木が生い茂っていて、人が来る事など無いように静かな場所。
「・・・何だ?」
何時に無く急いでいる様子のフレイムに、リウは訝しげに尋ねる。
フレイムは、真剣な表情で口を開く。
「あんま言いたくないんだけど、ルーには聞いといて欲しかったんだ」
誰にも言わないでね、と声を潜めて付け足す。
深刻な話のようだったので、リウも真剣な表情になる。
「・・・あたし達から見た“敵”が、あたしの知り合いだって事は知ってるよね?」
リウは小さく頷く。
――知っていたのか。
リウは、まだ誰にも言われていないはずなのに、いつの間にか知っていたフレイムに驚く。
「あたしは、多分あっちの人達を殺せない」
リウはやはりか、と言う顔をする。
――馴染みの仲間を殺す事は、フレイムには出来ない。
その事を、リウはフレイム自身よりも良く分かっていた。
性格が全然違う二人だが、仲が良いのだ。
まだ短い付き合いだが、互いの事を良く知り、話し合う良い仲間となっていた。
「・・・だから、あたしは、この戦いが終わったら――・・・」
その言葉は、途中で途切れた。
だが、その先の言葉が何か、リウは痛いほどよく分かっていた。
「あちら側に付く、か・・・」
少し悲しげに呟かれたその言葉は、ただむなしく消えた。
「・・・・・・ごめん。

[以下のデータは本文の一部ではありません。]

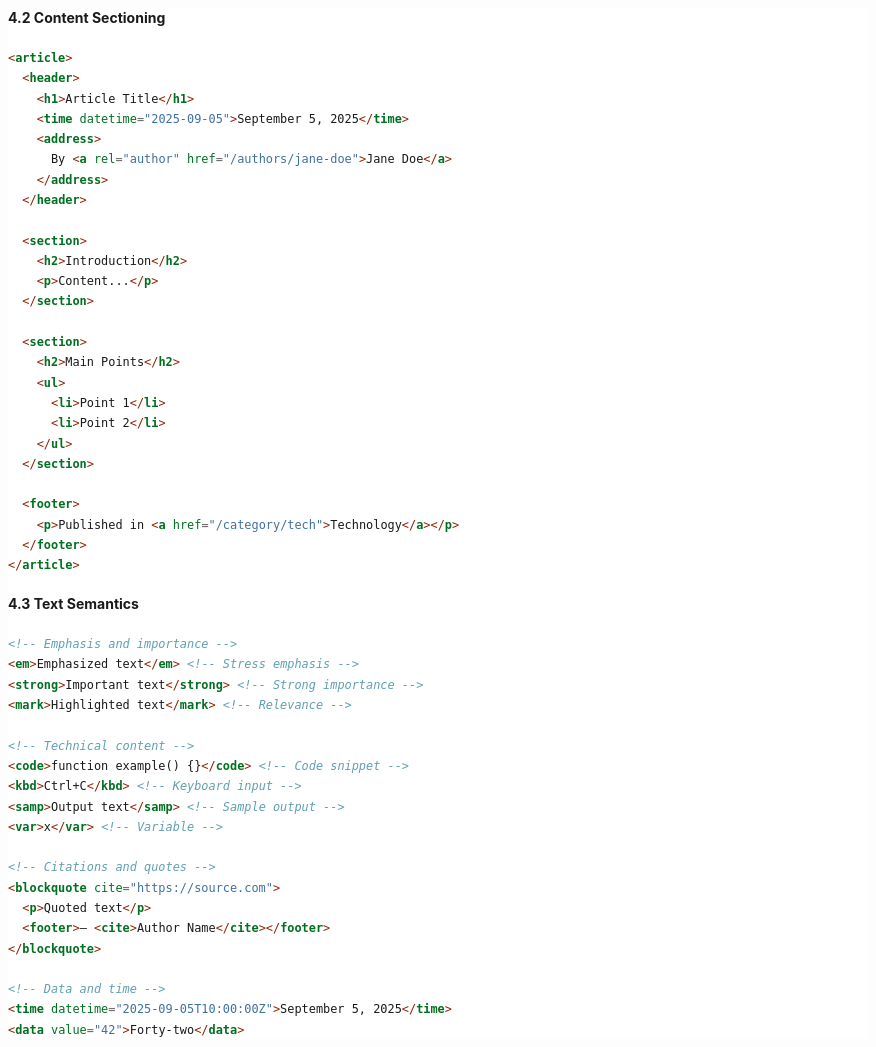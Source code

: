 #### 4.2 Content Sectioning
```html
<article>
  <header>
    <h1>Article Title</h1>
    <time datetime="2025-09-05">September 5, 2025</time>
    <address>
      By <a rel="author" href="/authors/jane-doe">Jane Doe</a>
    </address>
  </header>
  
  <section>
    <h2>Introduction</h2>
    <p>Content...</p>
  </section>
  
  <section>
    <h2>Main Points</h2>
    <ul>
      <li>Point 1</li>
      <li>Point 2</li>
    </ul>
  </section>
  
  <footer>
    <p>Published in <a href="/category/tech">Technology</a></p>
  </footer>
</article>
```

#### 4.3 Text Semantics
```html
<!-- Emphasis and importance -->
<em>Emphasized text</em> <!-- Stress emphasis -->
<strong>Important text</strong> <!-- Strong importance -->
<mark>Highlighted text</mark> <!-- Relevance -->

<!-- Technical content -->
<code>function example() {}</code> <!-- Code snippet -->
<kbd>Ctrl+C</kbd> <!-- Keyboard input -->
<samp>Output text</samp> <!-- Sample output -->
<var>x</var> <!-- Variable -->

<!-- Citations and quotes -->
<blockquote cite="https://source.com">
  <p>Quoted text</p>
  <footer>— <cite>Author Name</cite></footer>
</blockquote>

<!-- Data and time -->
<time datetime="2025-09-05T10:00:00Z">September 5, 2025</time>
<data value="42">Forty-two</data>
```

あたしは、ルーを裏切る事になる」
触れれば壊れてしまいそうな、切ない声。
それでいてはっきりと、決意を秘めた声。
リウは分かっていた。
彼女が他の世界の人間である以上、ずっと共にはいられないのだ。
リウは、戸惑いがちに口を開く。
「・・・一つ、誓ってくれるか?」
フレイムは、僅かに頷いた。
リウは、それを確認して話を続ける。
「・・・たとえ敵になったとしても、ずっと友で在る様に」
そう言って差し出されたのは、六本のナイフ。
薄い、透き通った蒼の宝石の刀身。
それは、木漏れ日を浴びてきらきらと輝いた。
リウは、それをフレイムに手渡す。
「誓いの証だ」
フレイムは、そのナイフを受け取った。
ありがとう。
言葉にされる事は無かったが、フレイムの口は確かにこう呟いた。
フレイムは微笑むと、自身の首に下がっているペンダントを取る。
銀で、十字架をモチーフにして作られたそれの中心では、紅い小さな宝石が輝いている。
それをリウに渡して、拳を突き出す。
「あたしからも誓い! ・・・互いを忘れないで居る様に」
リウも静かに微笑むと、互いに強く拳をぶつけ合った。
風は、彼女等の髪を、木々の葉を揺らした。